There seem to be two kinds of modern era (1980+) housing inside the loop:

1) mega complexes big enough to have on site management (these are the piles of apartments on top of parking garages that all look the same and have bland names)

2) Single family homes (these days, mostly three stories -- and they usually look the same -- garage on bottom, open on two, beds on three, all wrapped inside a Hardiplank shell)

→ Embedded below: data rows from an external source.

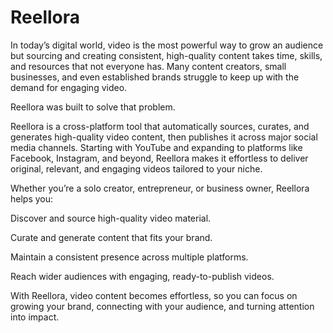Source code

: # Reellora

In today’s digital world, video is the most powerful way to grow an audience but sourcing and creating consistent, high-quality content takes time, skills, and resources that not everyone has. Many content creators, small businesses, and even established brands struggle to keep up with the demand for engaging video.

Reellora was built to solve that problem.

Reellora is a cross-platform tool that automatically sources, curates, and generates high-quality video content, then publishes it across major social media channels. Starting with YouTube and expanding to platforms like Facebook, Instagram, and beyond, Reellora makes it effortless to deliver original, relevant, and engaging videos tailored to your niche.

Whether you’re a solo creator, entrepreneur, or business owner, Reellora helps you:

Discover and source high-quality video material.

Curate and generate content that fits your brand.

Maintain a consistent presence across multiple platforms.

Reach wider audiences with engaging, ready-to-publish videos.

With Reellora, video content becomes effortless, so you can focus on growing your brand, connecting with your audience, and turning attention into impact.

Is it not possible to profitability build 2-4 unit buildings? There used to be duplexes and 4-plexes, but all the fourplexes in Montrose are old. . . all the duplexes in the Heights are old. I would love to own a 2-4 plex of modern-ish vintage, but they almost don't exist. Instead I own two units inside the same large complex. If I bought land and built my own 4 plex, could that make money? Since everyone just puts up more townhomes, I assume not. . . But for someone who wanted to build-rent-hold instead of build-sell, why not build a fourplex instead of subdivide into yet another 3-pack of townhomes on a 5k city lot?